Bystrom Kyle, Falletta Stefano, Kozinsky Boris
Harvard John A. Paulson School of Engineering and Applied Sciences, Cambridge, Massachusetts 02138, United States.
Robert Bosch LLC Research and Technology Center, Cambridge, Massachusetts 02139, United States.
J Chem Theory Comput. 2024 Sep 10;20(17):7516-7532. doi: 10.1021/acs.jctc.4c00999. Epub 2024 Aug 23.
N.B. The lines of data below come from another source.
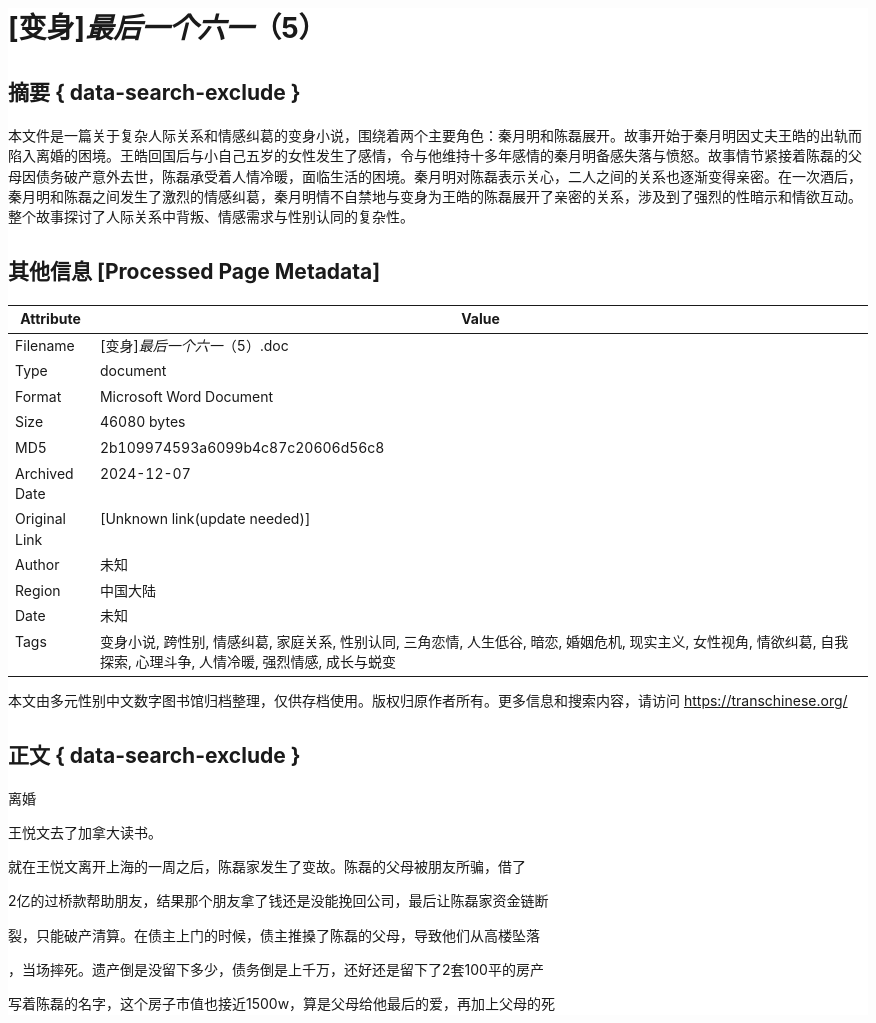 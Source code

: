 # [变身]_最后一个六一_（5）



## 摘要  { data-search-exclude }


本文件是一篇关于复杂人际关系和情感纠葛的变身小说，围绕着两个主要角色：秦月明和陈磊展开。故事开始于秦月明因丈夫王皓的出轨而陷入离婚的困境。王皓回国后与小自己五岁的女性发生了感情，令与他维持十多年感情的秦月明备感失落与愤怒。故事情节紧接着陈磊的父母因债务破产意外去世，陈磊承受着人情冷暖，面临生活的困境。秦月明对陈磊表示关心，二人之间的关系也逐渐变得亲密。在一次酒后，秦月明和陈磊之间发生了激烈的情感纠葛，秦月明情不自禁地与变身为王皓的陈磊展开了亲密的关系，涉及到了强烈的性暗示和情欲互动。整个故事探讨了人际关系中背叛、情感需求与性别认同的复杂性。



## 其他信息 [Processed Page Metadata]

| Attribute       | Value                                  |
|-----------------|----------------------------------------|
| Filename        | [变身]_最后一个六一_（5）.doc                             |
| Type            | document                                 |
| Format          | Microsoft Word Document                               |
| Size            | 46080 bytes                           |
| MD5             | 2b109974593a6099b4c87c20606d56c8                                  |
| Archived Date   | 2024-12-07                             |
| Original Link   | [Unknown link(update needed)]                         |
| Author          | 未知                               |
| Region          | 中国大陆                               |
| Date            | 未知                                 |
| Tags            | 变身小说, 跨性别, 情感纠葛, 家庭关系, 性别认同, 三角恋情, 人生低谷, 暗恋, 婚姻危机, 现实主义, 女性视角, 情欲纠葛, 自我探索, 心理斗争, 人情冷暖, 强烈情感, 成长与蜕变                                 |

本文由多元性别中文数字图书馆归档整理，仅供存档使用。版权归原作者所有。更多信息和搜索内容，请访问 <https://transchinese.org/>


## 正文 { data-search-exclude }


离婚

王悦文去了加拿大读书。

就在王悦文离开上海的一周之后，陈磊家发生了变故。陈磊的父母被朋友所骗，借了

2亿的过桥款帮助朋友，结果那个朋友拿了钱还是没能挽回公司，最后让陈磊家资金链断

裂，只能破产清算。在债主上门的时候，债主推搡了陈磊的父母，导致他们从高楼坠落

，当场摔死。遗产倒是没留下多少，债务倒是上千万，还好还是留下了2套100平的房产

写着陈磊的名字，这个房子市值也接近1500w，算是父母给他最后的爱，再加上父母的死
The systematic underestimation of band gaps is one of the most fundamental challenges in semilocal density functional theory (DFT). In addition to hindering the application of DFT to predicting electronic properties, the band gap problem is intimately related to self-interaction and delocalization errors, which make the study of charge transfer mechanisms with DFT difficult. To expand the range of available tools for addressing the band gap problem, we design an approach for machine learning density functionals based on Gaussian processes to explicitly fit single-particle energy levels. We also introduce nonlocal features of the density matrix that are expressive enough to fit these single-particle levels. Combining these developments, we train a machine-learned functional for the exact exchange energy that predicts molecular energy gaps and reaction energies of a wide range of molecules in excellent agreement with reference hybrid DFT calculations. In addition, while being trained solely on molecular data, our model predicts reasonable formation energies of polarons in solids, showcasing its transferability and robustness. We discuss how this approach can be generalized to full exchange-correlation functionals, thus paving the way to the design of state-of-the-art functionals for the prediction of electronic properties of molecules and materials.
能带隙的系统性低估是半局域密度泛函理论(DFT)中最基本的挑战之一。除了阻碍DFT在预测电子性质方面的应用外,能带隙问题还与自相互作用和离域误差密切相关,这使得用DFT研究电荷转移机制变得困难。为了扩展解决能带隙问题的可用工具范围,我们设计了一种基于高斯过程的机器学习密度泛函方法,以明确拟合单粒子能级。我们还引入了密度矩阵的非局部特征,这些特征足以表达以拟合这些单粒子能级。结合这些进展,我们训练了一个用于精确交换能的机器学习泛函,该泛函能预测多种分子的分子能隙和反应能,与参考杂化DFT计算结果高度吻合。此外,虽然我们的模型仅在分子数据上进行训练,但它能预测固体中极化子的合理形成能,展示了其可转移性和鲁棒性。我们讨论了如何将这种方法推广到完整的交换关联泛函,从而为设计用于预测分子和材料电子性质的先进泛函铺平道路。